- Se eu apresentar uma proposta ao Dom, acha que ele me consideraria como o seu marido? - A pergunta me pegou tão de surpresa que eu tomei a maior distância possível dele. Encarei aquele par lindo de olhos verdes, tentando ver alguma reação que me dissesse que aquilo era uma piada.
Nada.
- Foi uma pergunta séria? - Ele manteve a expressão séria, longe do menino alegre que eu vi há poucos minutos.
- Eu nunca falei tão sério na minha vida. - Ele se aproximou e como se fosse possível eu me distanciei mais, encostando as costas na porta, completamente. - É uma ideia tão absurda assim? - Ele parou, observando a minha reação.

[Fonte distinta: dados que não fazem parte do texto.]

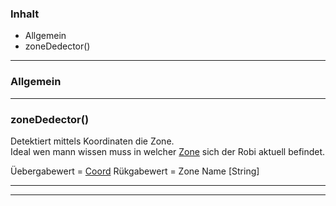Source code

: ### Inhalt ###
- Allgemein
- zoneDedector()



----------
### Allgemein ###

----------
### zoneDedector() ###

Detektiert mittels Koordinaten die Zone.  
Ideal wen mann wissen muss in welcher [Zone](Zone) sich der Robi aktuell befindet.

Üebergabewert = [Coord](Coord)
Rükgabewert = Zone Name [String]

----------


----------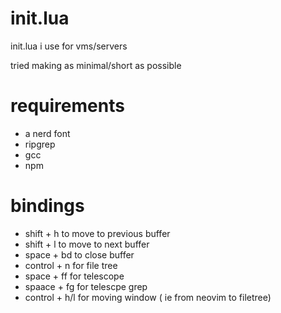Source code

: # init.lua
init.lua i use for vms/servers

tried making as minimal/short as possible

# requirements
- a nerd font
- ripgrep
- gcc
- npm

# bindings

- shift + h to move to previous buffer
- shift + l to move to next buffer
- space + bd to close buffer
- control + n for file tree
- space + ff for telescope
- spaace + fg for telescpe grep
- control + h/l for moving window ( ie from neovim to filetree)

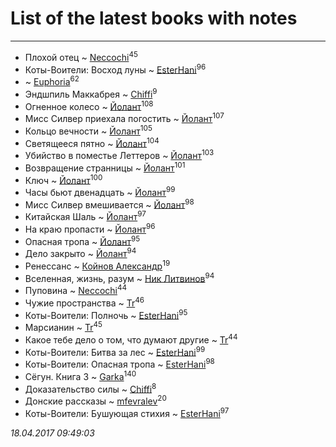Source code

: # List of the latest books with notes
---

* Плохой отец ~ [Neccochi](users/126/12601720503917094896-mailru)<sup>45</sup>
* Коты-Воители: Восход луны ~ [EsterHani](users/305/30558181-vkontakte)<sup>96</sup>
*  ~ [Euphoria](users/106/106304994652616315178-google)<sup>62</sup>
* Эндшпиль Маккабрея ~ [Chiffi](users/105/105831994080785626680-google)<sup>9</sup>
* Огненное колесо ~ [Йолант](users/104/104690883692185089260-google)<sup>108</sup>
* Мисс Силвер приехала погостить ~ [Йолант](users/104/104690883692185089260-google)<sup>107</sup>
* Кольцо вечности ~ [Йолант](users/104/104690883692185089260-google)<sup>105</sup>
* Светящееся пятно ~ [Йолант](users/104/104690883692185089260-google)<sup>104</sup>
* Убийство в поместье Леттеров ~ [Йолант](users/104/104690883692185089260-google)<sup>103</sup>
* Возвращение странницы ~ [Йолант](users/104/104690883692185089260-google)<sup>101</sup>
* Ключ ~ [Йолант](users/104/104690883692185089260-google)<sup>100</sup>
* Часы бьют двенадцать ~ [Йолант](users/104/104690883692185089260-google)<sup>99</sup>
* Мисс Силвер вмешивается ~ [Йолант](users/104/104690883692185089260-google)<sup>98</sup>
* Китайская Шаль ~ [Йолант](users/104/104690883692185089260-google)<sup>97</sup>
* На краю пропасти ~ [Йолант](users/104/104690883692185089260-google)<sup>96</sup>
* Опасная тропа ~ [Йолант](users/104/104690883692185089260-google)<sup>95</sup>
* Дело закрыто ~ [Йолант](users/104/104690883692185089260-google)<sup>94</sup>
* Ренессанс ~ [Койнов Александр](users/414/414040473-vkontakte)<sup>19</sup>
* Вселенная, жизнь, разум ~ [Ник Литвинов](users/241/241974816-vkontakte)<sup>94</sup>
* Пуповина ~ [Neccochi](users/126/12601720503917094896-mailru)<sup>44</sup>
* Чужие пространства ~ [Tr](users/122/12282474-vkontakte)<sup>46</sup>
* Коты-Воители: Полночь ~ [EsterHani](users/305/30558181-vkontakte)<sup>95</sup>
* Марсианин ~ [Tr](users/122/12282474-vkontakte)<sup>45</sup>
* Какое тебе дело о том, что думают другие ~ [Tr](users/122/12282474-vkontakte)<sup>44</sup>
* Коты-Воители: Битва за лес ~ [EsterHani](users/305/30558181-vkontakte)<sup>99</sup>
* Коты-Воители: Опасная тропа ~ [EsterHani](users/305/30558181-vkontakte)<sup>98</sup>
* Сёгун. Книга 3 ~ [Garka](users/115/115753719718250012620-google)<sup>140</sup>
* Доказательство силы ~ [Chiffi](users/105/105831994080785626680-google)<sup>8</sup>
* Донские рассказы ~ [mfevralev](users/140/140966150-vkontakte)<sup>20</sup>
* Коты-Воители: Бушующая стихия ~ [EsterHani](users/305/30558181-vkontakte)<sup>97</sup>


_18.04.2017 09:49:03_
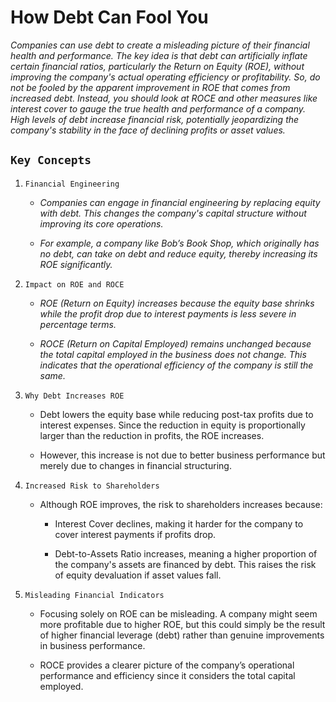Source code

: # How Debt Can Fool You


*Companies can use debt to create a misleading picture of their financial health and performance. The key idea is that debt can artificially inflate certain financial ratios, particularly the Return on Equity (ROE), without improving the company's actual operating efficiency or profitability. So, do not be fooled by the apparent improvement in ROE that comes from increased debt. Instead, you should look at ROCE and other measures like interest cover to gauge the true health and performance of a company. High levels of debt increase financial risk, potentially jeopardizing the company's stability in the face of declining profits or asset values.*


## `Key Concepts`


1. `Financial Engineering`


    - *Companies can engage in financial engineering by replacing equity with debt. This changes the company's capital structure without improving its core operations.*

    - *For example, a company like Bob’s Book Shop, which originally has no debt, can take on debt and reduce equity, thereby increasing its ROE significantly.*


2. `Impact on ROE and ROCE`


    - *ROE (Return on Equity) increases because the equity base shrinks while the profit drop due to interest payments is less severe in percentage terms.*

    - *ROCE (Return on Capital Employed) remains unchanged because the total capital employed in the business does not change. This indicates that the operational efficiency of the company is still the same.*


3. `Why Debt Increases ROE`


    - Debt lowers the equity base while reducing post-tax profits due to interest expenses. Since the reduction in equity is proportionally larger than the reduction in profits, the ROE increases.

    - However, this increase is not due to better business performance but merely due to changes in financial structuring.


4. `Increased Risk to Shareholders`


    - Although ROE improves, the risk to shareholders increases because:

        - Interest Cover declines, making it harder for the company to cover interest payments if profits drop.

        - Debt-to-Assets Ratio increases, meaning a higher proportion of the company's assets are financed by debt. This raises the risk of equity devaluation if asset values fall.


5. `Misleading Financial Indicators`


    - Focusing solely on ROE can be misleading. A company might seem more profitable due to higher ROE, but this could simply be the result of higher financial leverage (debt) rather than genuine improvements in business performance.

    - ROCE provides a clearer picture of the company’s operational performance and efficiency since it considers the total capital employed.
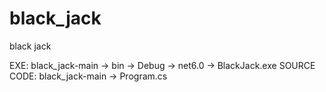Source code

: # black_jack
black jack

EXE: black_jack-main -> bin -> Debug -> net6.0 -> BlackJack.exe
SOURCE CODE: black_jack-main -> Program.cs
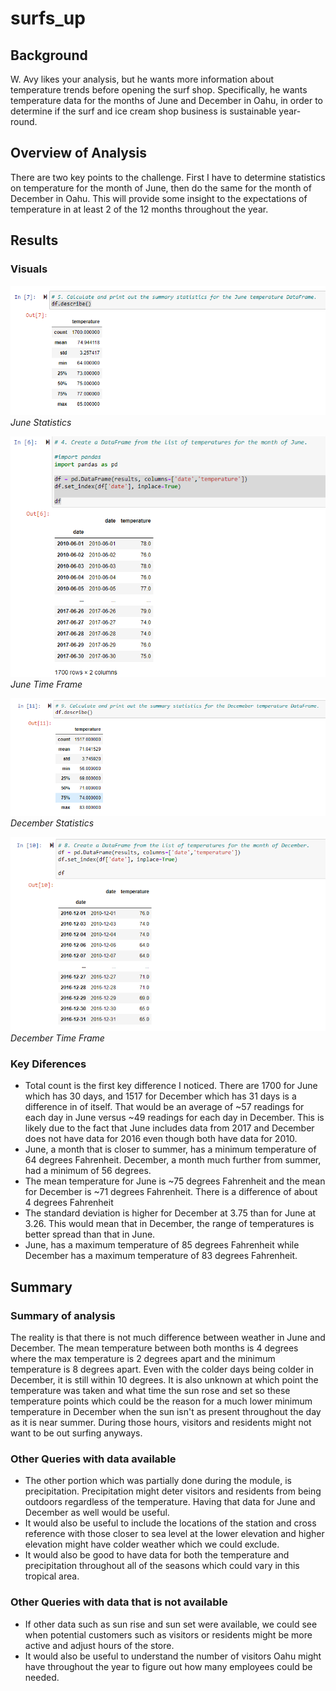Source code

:# surfs_up

## Background
W. Avy likes your analysis, but he wants more information about temperature trends before opening the surf shop. Specifically, he wants temperature data for the months of June and December in Oahu, in order to determine if the surf and ice cream shop business is sustainable year-round.


## Overview of Analysis
There are two key points to the challenge. First I have to determine statistics on temperature for the month of June, then do the same for the month of December in Oahu. 
This will provide some insight to the expectations of temperature in at least 2 of the 12 months throughout the year.

## Results

### Visuals
![Resources/June_Statistics.png](Resources/June_Statistics.png) 
*June Statistics*

![Resources/June_years.png](Resources/June_years.png) 
*June Time Frame*

![Resources/December_Statistics.png](Resources/December_Statistics.png) 
*December Statistics* 

![Resources/December_years.png](Resources/December_years.png) 
*December Time Frame*


### Key Diferences
- Total count is the first key difference I noticed. There are 1700 for June which has 30 days, and 1517 for December which has 31 days is a difference in of itself. That would be an average of ~57 readings for each day in June versus ~49 readings for each day in December. This is likely due to the fact that June includes data from 2017 and December does not have data for 2016 even though both have data for 2010. 
- June, a month that is closer to summer, has a minimum temperature of 64 degrees Fahrenheit. December, a month much further from summer, had a minimum of 56 degrees.
- The mean temperature for June is ~75 degrees Fahrenheit and the mean for December is ~71 degrees Fahrenheit. There is a difference of about 4 degrees Fahrenheit
- The standard deviation is higher for December at 3.75 than for June at 3.26. This would mean that in December, the range of temperatures is better spread than that in June.
- June, has a maximum temperature of 85 degrees Fahrenheit while December has a maximum temperature of 83 degrees Fahrenheit.

## Summary

### Summary of analysis
The reality is that there is not much difference between weather in June and December. The mean temperature between both months is 4 degrees where the max temperature is 2 degrees apart and the minimum temperature is 8 degrees apart. Even with the colder days being colder in December, it is still within 10 degrees. It is also unknown at which point the temperature was taken and what time the sun rose and set so these temperature points which could be the reason for a much lower minimum temperature in December when the sun isn't as present throughout the day as it is near summer. During those hours, visitors and residents might not want to be out surfing anyways.

### Other Queries with data available
- The other portion which was partially done during the module, is precipitation. Precipitation might deter visitors and residents from being outdoors regardless of the temperature. Having that data for June and December as well would be useful.
- It would also be useful to include the locations of the station and cross reference with those closer to sea level at the lower elevation and higher elevation might have colder weather which we could exclude.
- It would also be good to have data for both the temperature and precipitation throughout all of the seasons which could vary in this tropical area.

### Other Queries with data that is not available

- If other data such as sun rise and sun set were available, we could see when potential customers such as visitors or residents might be more active and adjust hours of the store.
- It would also be useful to understand the number of visitors Oahu might have throughout the year to figure out how many employees could be needed.





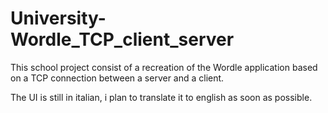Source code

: # University-Wordle_TCP_client_server
This school project consist of a recreation of the Wordle application based on a TCP connection between a server and a client.

The UI is still in italian, i plan to translate it to english as soon as possible.
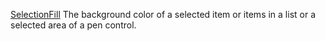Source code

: [SelectionFill](filename.md) The background color of a selected item or items in a list or a selected area of a pen control.
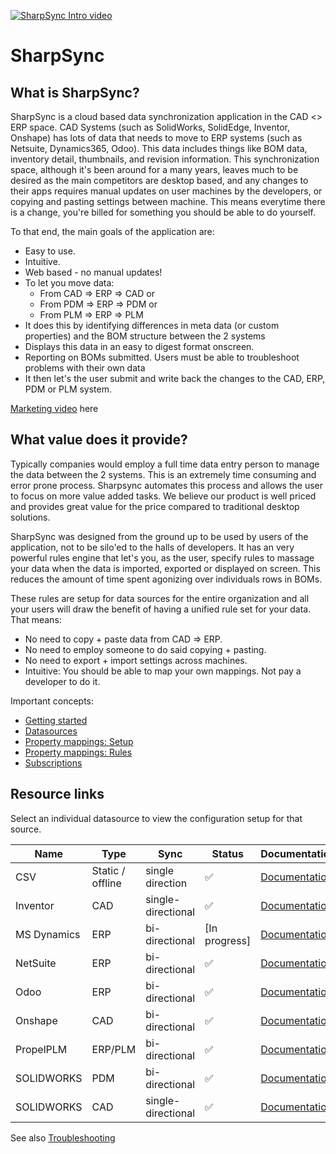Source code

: [![SharpSync Intro video](https://sharpsync.net/wp-content/uploads/2024/01/SharpSync_Home_Banner-1200x313.png)](https://sharpsync.net/wp-content/uploads/2024/06/SharpSync-Promo-1.mp4)
# SharpSync
 
## What is SharpSync?

SharpSync is a cloud based data synchronization application in the CAD <> ERP space. 
CAD Systems (such as SolidWorks, SolidEdge, Inventor, Onshape) has lots of data that needs to move to ERP systems (such as Netsuite, Dynamics365, Odoo). This data includes things like BOM data, inventory detail, thumbnails, and revision information.
This synchronization space, although it's been around for a many years, leaves much to be desired as the main competitors are desktop based, and any changes to their apps requires manual updates on user machines by the developers, or copying and pasting settings between machine.
This means everytime there is a change, you're billed for something you should be able to do yourself.

To that end, the main goals of the application are:

* Easy to use.  
* Intuitive. 
* Web based - no manual updates!
* To let you move data:
  * From CAD => ERP => CAD or
  * From PDM => ERP => PDM or
  * From PLM => ERP => PLM
* It does this by identifying differences in meta data (or custom properties) and the BOM structure between the 2 systems
* Displays this data in an easy to digest format onscreen.
* Reporting on BOMs submitted. Users must be able to troubleshoot problems with their own data
* It then let's the user submit and write back the changes to the CAD, ERP, PDM or PLM system.

[Marketing video](https://sharpsync.net/wp-content/uploads/2024/06/SharpSync-Promo-1.mp4) here

##  What value does it provide?

Typically companies would employ a full time data entry person to manage the data between the 2 systems. This is an extremely time consuming and error prone process. Sharpsync automates this process and allows the user to focus on more value added tasks. We believe our product is well priced and provides great value for the price compared to traditional desktop solutions.

SharpSync was designed from the ground up to be used by users of the application, not to be silo'ed to the halls of developers. 
It has an very powerful rules engine that let's you, as the user, specify rules to massage your data when the data is imported, exported or displayed on screen.
This reduces the amount of time spent agonizing over individuals rows in BOMs.

These rules are setup for data sources for the entire organization and all your users will draw the benefit of having a unified rule set for your data. That means: 
* No need to copy + paste data from CAD => ERP.
* No need to employ someone to do said copying + pasting.
* No need to export + import settings across machines.
* Intuitive: You should be able to map your own mappings. Not pay a developer to do it.
  
Important concepts:

* [Getting started](getting_started.md)
* [Datasources](datasources/readme.md)
* [Property mappings: Setup](propertymapping/readme.md)
* [Property mappings: Rules](propertymapping/markdown/rules.md)
* [Subscriptions](subscriptions.md)

## Resource links
Select an individual datasource to view the configuration setup for that source.

 
|Name|Type|Sync|Status|Documentation|
|---|---|---|----|----|
|CSV|Static / offline|single direction|:white_check_mark:|[Documentation](datasources/csv/markdown/csv-setup.md)|
|Inventor|CAD|single-directional|:white_check_mark:|[Documentation](datasources/inventor/markdown/readme.md)|
|MS Dynamics|ERP|bi-directional|[In progress]|[Documentation](datasources/ms-dynamics/readme.md)|
|NetSuite|ERP|bi-directional|:white_check_mark:|[Documentation](datasources/netsuite/readme.md)|
|Odoo|ERP|bi-directional|:white_check_mark:|[Documentation](datasources/odoo/readme.md)|
|Onshape|CAD|bi-directional|:white_check_mark:|[Documentation](datasources/onshape/markdown/onshape-setup.md)|
|PropelPLM|ERP/PLM|bi-directional|:white_check_mark:|[Documentation](datasources/propel/readme.md)|
|SOLIDWORKS|PDM|bi-directional|:white_check_mark:|[Documentation](datasources/swpdm/markdown/swxpdm-setup.md)|
|SOLIDWORKS|CAD|single-directional|:white_check_mark:|[Documentation](datasources/swx/readme.md)|

   
See also [Troubleshooting](troubleshooting_datasources.md)

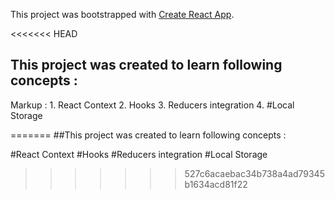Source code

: This project was bootstrapped with [Create React App](https://github.com/facebook/create-react-app).

<<<<<<< HEAD
## This project was created to learn following concepts :

Markup : 1. React Context
         2. Hooks
         3. Reducers integration
         4. #Local Storage

=======
##This project was created to learn following concepts :

#React Context
#Hooks
#Reducers integration
#Local Storage
>>>>>>> 527c6acaebac34b738a4ad79345b1634acd81f22
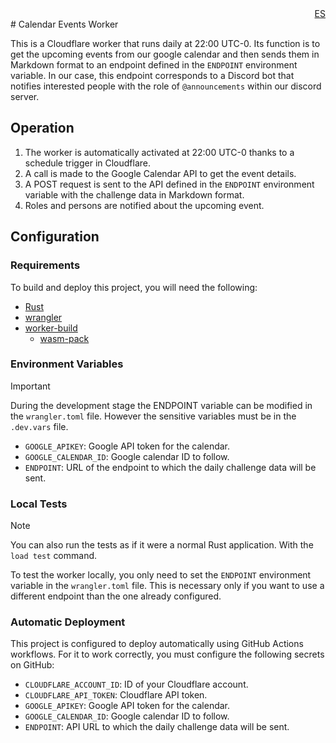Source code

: <div align="right">
<a href="./README.md">ES</a>
</div>
# Calendar Events Worker

This is a Cloudflare worker that runs daily at 22:00 UTC-0. Its function is to get the upcoming events from our google calendar and then sends them in Markdown format to an endpoint defined in the `ENDPOINT` environment variable. In our case, this endpoint corresponds to a Discord bot that notifies interested people with the role of `@announcements` within our discord server.

## Operation

1. The worker is automatically activated at 22:00 UTC-0 thanks to a schedule trigger in Cloudflare.
2. A call is made to the Google Calendar API to get the event details.
3. A POST request is sent to the API defined in the `ENDPOINT` environment variable with the challenge data in Markdown format.
4. Roles and persons are notified about the upcoming event.

## Configuration

### Requirements

To build and deploy this project, you will need the following:

- [Rust](https://rust-lang.org)
- [wrangler](https://developers.cloudflare.com/workers/wrangler/install-and-update/)
- [worker-build](https://crates.io/crates/worker-build)
    - [wasm-pack](https://rustwasm.github.io/wasm-pack/)

### Environment Variables

> [!IMPORTANT]
> During the development stage the ENDPOINT variable can be modified in the `wrangler.toml` file.
> However the sensitive variables must be in the `.dev.vars` file.

- `GOOGLE_APIKEY`: Google API token for the calendar.
- `GOOGLE_CALENDAR_ID`: Google calendar ID to follow.
- `ENDPOINT`: URL of the endpoint to which the daily challenge data will be sent.

### Local Tests

> [!NOTE]
> You can also run the tests as if it were a normal Rust application.
> With the `load test` command.

To test the worker locally, you only need to set the `ENDPOINT` environment variable in the `wrangler.toml` file. This is necessary only if you want to use a different endpoint than the one already configured.

### Automatic Deployment

This project is configured to deploy automatically using GitHub Actions workflows. For it to work correctly, you must configure the following secrets on GitHub:

- `CLOUDFLARE_ACCOUNT_ID`: ID of your Cloudflare account.
- `CLOUDFLARE_API_TOKEN`: Cloudflare API token.
- `GOOGLE_APIKEY`: Google API token for the calendar.
- `GOOGLE_CALENDAR_ID`: Google calendar ID to follow.
- `ENDPOINT`: API URL to which the daily challenge data will be sent.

- Sim, é extremamente absurda e impossível. - Eu fui criada, treinada e orientada durante toda a minha vida para servir aos Cavalcanti. Casando com alguém de fora da família, eu não poderia mais realizar as missões para eles e isso deixaria o Eduardo livre para casar com quem quisesse, correndo o risco de misturar os nomes das famílias. As pessoas achavam que éramos primos, mas o Dom não se importava com isso. Ele queria manter as coisas como eram.
- Eu sou o herdeiro de uma das maiores famílias da Sicília. Sou solteiro, bonito e posso abrir mão do seu dote, se isso for um problema. - Encarei aquele lindo mafioso, sentindo uma tristeza me ameaçar.
- Eu estou prometida. Isso não vai mudar, seguirei uma Cavalcanti. Mesmo que você prometa toda a sua riqueza ao Dom.
- Você sabe que em breve eu serei mais poderoso que ele? - Eu assenti. - E acredito que esse benefício ele possa considerar. - Poderia, se ele não tivesse ordenado a sua morte, justamente para que você não possa chegar a ser mais poderoso que ele.
E como uma bomba, a realidade caiu sobre mim.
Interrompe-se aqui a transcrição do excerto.